Rahip, “Sen misin Tomy” diye sorar?
-Evet, benim peder.
“Kimle birlikte oldun Tomy?”
-Söylemesem daha iyi peder.
“Bridget miydi?”
-Hayır.
“Colleen?”
-Hayır peder.
“Megan mıydı peki?”
-Cık!
“Peki Tomy. Dört defa ‘Babamız’, dört defa da ‘Bakire Meryem’ duasını oku.”
Tomy kiliseden çıkar, dışarıda bekleyen arkadaşı Pat, “günah çıkarmanın nasıl geçtiğini” sorar?
“Şahane geçti” der Tomy, “sekiz dua ile üç süper tüyo aldım!..”
…………………..
Adamın biri kilisede günah çıkarma kabinine girip “Peder” der, “ben 75 yaşındayım ve dün gece iki yirmilik kızla seviştim. Hem de aynı anda!..”

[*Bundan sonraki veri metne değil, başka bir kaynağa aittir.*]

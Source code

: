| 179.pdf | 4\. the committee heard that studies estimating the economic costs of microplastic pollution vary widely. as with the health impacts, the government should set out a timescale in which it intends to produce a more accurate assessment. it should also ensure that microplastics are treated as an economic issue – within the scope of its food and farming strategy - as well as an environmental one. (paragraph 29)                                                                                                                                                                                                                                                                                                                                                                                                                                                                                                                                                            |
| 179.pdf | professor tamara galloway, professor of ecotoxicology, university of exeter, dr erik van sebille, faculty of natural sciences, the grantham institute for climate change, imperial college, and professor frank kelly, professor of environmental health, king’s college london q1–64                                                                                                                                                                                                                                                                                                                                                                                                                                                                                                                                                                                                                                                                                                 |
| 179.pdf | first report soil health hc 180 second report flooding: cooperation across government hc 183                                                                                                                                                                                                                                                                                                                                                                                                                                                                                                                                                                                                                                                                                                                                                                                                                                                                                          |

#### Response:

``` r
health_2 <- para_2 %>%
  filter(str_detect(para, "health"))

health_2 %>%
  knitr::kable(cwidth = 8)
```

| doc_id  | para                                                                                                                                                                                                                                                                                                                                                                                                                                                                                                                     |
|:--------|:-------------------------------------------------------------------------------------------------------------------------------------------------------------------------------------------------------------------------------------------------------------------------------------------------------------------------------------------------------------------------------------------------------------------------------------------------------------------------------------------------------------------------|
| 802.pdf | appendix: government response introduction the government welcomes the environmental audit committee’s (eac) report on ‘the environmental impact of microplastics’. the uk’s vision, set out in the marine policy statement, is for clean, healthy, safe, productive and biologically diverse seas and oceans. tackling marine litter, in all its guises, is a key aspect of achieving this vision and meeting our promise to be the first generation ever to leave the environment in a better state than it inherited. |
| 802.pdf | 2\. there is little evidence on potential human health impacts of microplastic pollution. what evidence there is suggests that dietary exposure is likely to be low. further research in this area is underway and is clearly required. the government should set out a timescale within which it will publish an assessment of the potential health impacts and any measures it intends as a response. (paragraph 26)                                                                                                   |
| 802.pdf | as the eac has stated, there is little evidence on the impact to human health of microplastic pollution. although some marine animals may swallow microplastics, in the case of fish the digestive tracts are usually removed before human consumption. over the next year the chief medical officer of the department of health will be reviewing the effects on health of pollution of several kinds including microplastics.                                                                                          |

Rahip, “en son ne zaman günah çıkartmıştınız” diye sorar?
-Hiç çıkarmadım ki peder, Yahudi’yim ben!
“Ee o zaman niye gelip de bana söylüyorsun be adam!..”
-Herkese söylüyorum!..
……………………
Bir dinin, daha doğrusu mensuplarının eleştirilere açık olması, mizah ve ince hicivleri gülümseyerek karşılaması insanlığın evrimi adına ne kadar hoş ve önemli değil mi?
Darısı kendileri gibi olmayanı gavur görüp, yok etmeye çalışan bazı İslamcıların başına.
Bu günü de hoş fıkralar paylaşarak geçirdik, hadi kalın sağlıcakla.